And if the frame is built by pushing initial values for variables, we barely have to remember it then. (Which may be why Motorola figured SBX was not necessary.)
Here's a cross-section of what we think we want the stack frame list to look
like:
* Cross-section of general frame structure in called routine:
* [{LOCVAR}] for calling routine
* [{TEMP} ] for calling routine
* [PARAM ] from calling routine
* [RETADR ] to calling routine
* [FRMLNK ] at entry to calling routine
* [LOCVAR ] for called -- current -- routine
* [TEMP ] for called -- current -- routine
* [(PARAM) ] to be passed to a further call
Let's take a bit broader section and show the connections that we used for the 6809 and 68000:
* Broader cross-section, showing chaining for routine 3, in-flight:
* [RETADR1 ]
* [FRMLNK2 ] <= FRMLNK3
* [LOCVAR2 ]
* [TEMP2 ]
* [PARAM3 ]
* [RETADR2 ]
* [FRMLNK3 ] <= FP (frame pointer)
* [LOCVAR3 ]
* [TEMP3 ]
* [(PARAM4)] <= SP (return stack pointer)
With the
6809
and
68000, we could index downward from the pointer to the frame link -- from the
frame pointer. So that was the way I constructed those.
With the 6800/1, we can't use negative constant offsets in indexed mode, only positive.
If the compiler (or programmer) keeps track of how many bytes have been pushed and popped since entering the routine, it's actually no problem to add that many bytes to the offsets needed to reach the local variables, and to skip over the frame link and return address to the parameters.
But it does make the compiler more complex, and it adds a step or two for the programmers, which provides more opportunity for mistakes and bugs of the sort that like to hide themselves until they can really bite hard.
It would be nice to have a second pseudo-register pointing to the local variables (Call it the variable base pointer, VBP?), but how could we maintain that? Specifically, how could the calling routine restore its variable base pointer after the called routine completes and returns? All we have to help us so far is knowing at compile time how many bytes of local variables, temporaries, and parameters we have to adjust the provious frame pointer by. That is not available at run-time unless we save it somewhere.

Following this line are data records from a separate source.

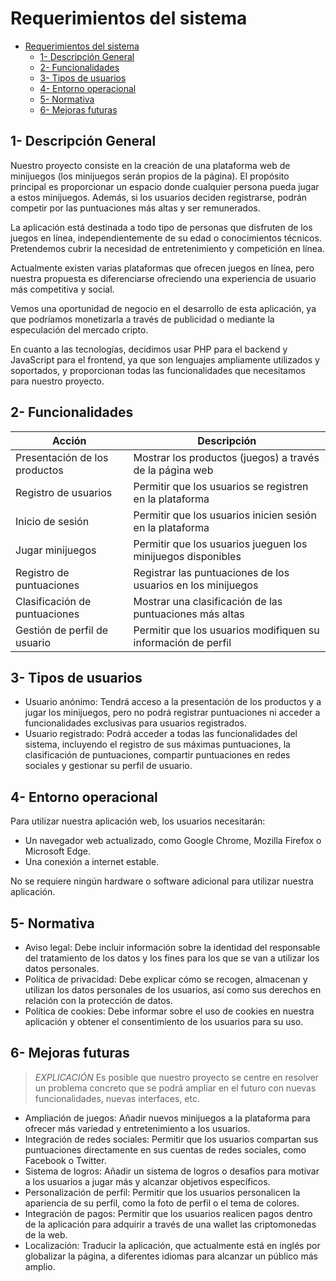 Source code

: # Requerimientos del sistema

- [Requerimientos del sistema](#requerimientos-del-sistema)
  - [1- Descripción General](#1--descripción-general)
  - [2- Funcionalidades](#2--funcionalidades)
  - [3- Tipos de usuarios](#3--tipos-de-usuarios)
  - [4- Entorno operacional](#4--entorno-operacional)
  - [5- Normativa](#5--normativa)
  - [6- Mejoras futuras](#6--mejoras-futuras)

## 1- Descripción General

Nuestro proyecto consiste en la creación de una plataforma web de minijuegos (los minijuegos serán propios de la página). El propósito principal es proporcionar un espacio donde cualquier persona pueda jugar a estos minijuegos. Además, si los usuarios deciden registrarse, podrán competir por las puntuaciones más altas y ser remunerados.

La aplicación está destinada a todo tipo de personas que disfruten de los juegos en línea, independientemente de su edad o conocimientos técnicos. Pretendemos cubrir la necesidad de entretenimiento y competición en línea.

Actualmente existen varias plataformas que ofrecen juegos en línea, pero nuestra propuesta es diferenciarse ofreciendo una experiencia de usuario más competitiva y social.

Vemos una oportunidad de negocio en el desarrollo de esta aplicación, ya que podríamos monetizarla a través de publicidad o mediante la especulación del mercado cripto.

En cuanto a las tecnologías, decidimos usar PHP para el backend y JavaScript para el frontend, ya que son lenguajes ampliamente utilizados y soportados, y proporcionan todas las funcionalidades que necesitamos para nuestro proyecto.

## 2- Funcionalidades

| Acción   |  Descripción        |
|----------|--------------------|
| Presentación de los productos  | Mostrar los productos (juegos) a través de la página web |
| Registro de usuarios | Permitir que los usuarios se registren en la plataforma |
| Inicio de sesión | Permitir que los usuarios inicien sesión en la plataforma |
| Jugar minijuegos | Permitir que los usuarios jueguen los minijuegos disponibles |
| Registro de puntuaciones | Registrar las puntuaciones de los usuarios en los minijuegos |
| Clasificación de puntuaciones | Mostrar una clasificación de las puntuaciones más altas |
| Gestión de perfil de usuario | Permitir que los usuarios modifiquen su información de perfil |

## 3- Tipos de usuarios

- Usuario anónimo: Tendrá acceso a la presentación de los productos y a jugar los minijuegos, pero no podrá registrar puntuaciones ni acceder a funcionalidades exclusivas para usuarios registrados.
- Usuario registrado: Podrá acceder a todas las funcionalidades del sistema, incluyendo el registro de sus máximas puntuaciones, la clasificación de puntuaciones, compartir puntuaciones en redes sociales y gestionar su perfil de usuario.


## 4- Entorno operacional

Para utilizar nuestra aplicación web, los usuarios necesitarán:

- Un navegador web actualizado, como Google Chrome, Mozilla Firefox o Microsoft Edge.
- Una conexión a internet estable.

No se requiere ningún hardware o software adicional para utilizar nuestra aplicación.

## 5- Normativa

- Aviso legal: Debe incluir información sobre la identidad del responsable del tratamiento de los datos y los fines para los que se van a utilizar los datos personales.
- Política de privacidad: Debe explicar cómo se recogen, almacenan y utilizan los datos personales de los usuarios, así como sus derechos en relación con la protección de datos.
- Política de cookies: Debe informar sobre el uso de cookies en nuestra aplicación y obtener el consentimiento de los usuarios para su uso.

## 6- Mejoras futuras

> *EXPLICACIÓN* Es posible que nuestro proyecto se centre en resolver un problema concreto que se podrá ampliar en el futuro con nuevas funcionalidades, nuevas interfaces, etc.

- Ampliación de juegos: Añadir nuevos minijuegos a la plataforma para ofrecer más variedad y entretenimiento a los usuarios.
- Integración de redes sociales: Permitir que los usuarios compartan sus puntuaciones directamente en sus cuentas de redes sociales, como Facebook o Twitter.
- Sistema de logros: Añadir un sistema de logros o desafíos para motivar a los usuarios a jugar más y alcanzar objetivos específicos.
- Personalización de perfil: Permitir que los usuarios personalicen la apariencia de su perfil, como la foto de perfil o el tema de colores.
- Integración de pagos: Permitir que los usuarios realicen pagos dentro de la aplicación para adquirir a través de una wallet las criptomonedas de la web.
- Localización: Traducir la aplicación, que actualmente está en inglés por globalizar la página, a diferentes idiomas para alcanzar un público más amplio.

We could stack the offset from SP to VBP and do the math at runtime to reproduce the VBP, but that's run-time math.
A better alternative would be to just push the VBP itself when we push the frame pointer.
But either way ends up further fattening a stack already well-fattened by the stack frame overhead.
What we want is some way to combine the function of the frame pointer with the function of the variable base pointer without having to calculate offsets at run time. Again, that's why we liked the negative constant offsets on the 6809. We could let the CPU handle the calculations for us, and hide the address calculation time in the overall access overhead.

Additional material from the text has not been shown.